4.2 Filtering a swell wave example
Figure 11 shows a slant range image, 384 pixels square, of a small area of sea about 25 km east of Ramsgate in the southern North Sea. The radar grazing angle was about 43° at the image Center, the range to the image Center is about 1270m and the aircraft speed was 128 m/sec. The image is an ordinary intensity SAR image from the main antenna of the ESR. Field observations taken at the time of the image showed that the wind was blowing towards the radar with a speed of 6-7 m/sec and that there were swell waves travelling towards the radar. The swell (which has a wavelength of approximately 26 m, or 30 range samples) is only just visible on Figure 11. The wave- crests are not quite parallel with the along track direction, the direction of travel being about 12° anticlockwise from the direction of decreasing range. In fact there are a number of different swell waves present in the data set (one of which has a wavelength of about 120-130 m and is travelling at about 60° to the short 26 m swell). The short wave swell is, however, the largest component in the spectrum and so was chosen for enhancement. The intensity images from the fore and aft auxiliary antennas were well correlated with the main antenna image so that an incoherent sum of the three images only improved the wave visibility (which is the ratio of the peak of the power spectrum at the swell wavevector to the mean power less the dc component) by about 2%, which is insignificant.

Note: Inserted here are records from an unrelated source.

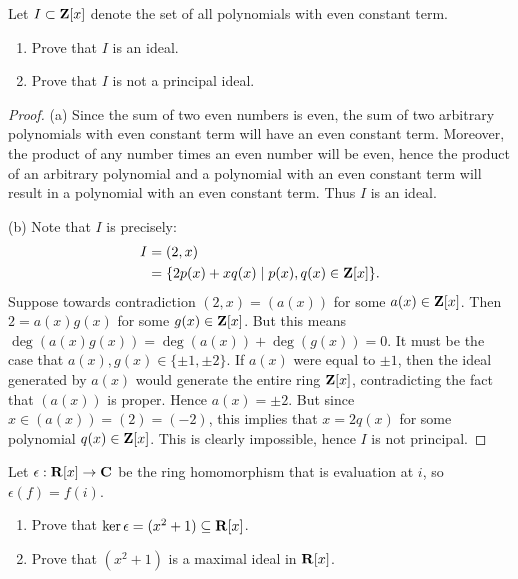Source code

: \documentclass[10pt,twoside,openany]{memoir}
\begin{document}
\begin{problem}[F19, P5]
Let $I \subset \bfZ[x]$ denote the set of all polynomials with even constant term.
    \begin{enumerate}[label = (\alph*),itemsep=1pt,topsep=3pt]
        \item Prove that $I$ is an ideal.
        \item Prove that $I$ is not a principal ideal.
    \end{enumerate}
\end{problem}
    {\color{blue} \begin{proof}
        (a) Since the sum of two even numbers is even, the sum of two arbitrary polynomials with even constant term will have an even constant term. Moreover, the product of any number times an even number will be even, hence the product of an arbitrary polynomial and a polynomial with an even constant term will result in a polynomial with an even constant term. Thus $I$ is an ideal.

        (b) Note that $I$ is precisely:
            \begin{equation*}
            \begin{split}
                I 
                & = (2,x) \\
                & = \{2p(x) + xq(x) \mid p(x),q(x) \in \bfZ[x]\}.
            \end{split}
            \end{equation*}
        Suppose towards contradiction $(2,x) = (a(x))$ for some $a(x) \in \bfZ[x]$. Then $2 = a(x) g(x)$ for some $g(x) \in \bfZ[x]$. But this means $\deg(a(x)g(x)) = \deg(a(x)) + \deg(g(x)) = 0$. It must be the case that $a(x),g(x) \in \{\pm 1, \pm2\}$. If $a(x)$ were equal to $\pm 1$, then the ideal generated by $a(x)$ would generate the entire ring $\bfZ[x]$, contradicting the fact that $(a(x))$ is proper. Hence $a(x) = \pm 2$. But since $x \in (a(x)) = (2) = (-2)$, this implies that $x = 2q(x)$ for some polynomial $q(x) \in \bfZ[x]$. This is clearly impossible, hence $I$ is not principal.
    \end{proof}}
\begin{problem}[S17, P5]
Let $\epsilon:\bfR[x] \rightarrow \bfC$ be the ring homomorphism that is evaluation at $i$, so $\epsilon(f) = f(i)$. 
\begin{enumerate}[label = (\alph*),itemsep=1pt,topsep=3pt]
    \item Prove that $\ker \epsilon = (x^2 + 1) \subseteq \bfR[x]$.
    \item Prove that $(x^2 +1)$ is a maximal ideal in $\bfR[x]$.
\end{enumerate}
\end{problem}
\end{document}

Figure 12 shows the same image with adaptive bandpass filtering applied using the scheme shown in Figure 10 in which both gain and phase factors have been varied until the visibility of the short wave swell is maximised. The wave visibility in Figure 12 is improved over Figure 11 by a factor of 5.8 (7.6 db). This has been measured from the ratio of the peak in the power spectrum of the modulus (i.e. amplitude image) to the mean spectral 'power' minus the dc component.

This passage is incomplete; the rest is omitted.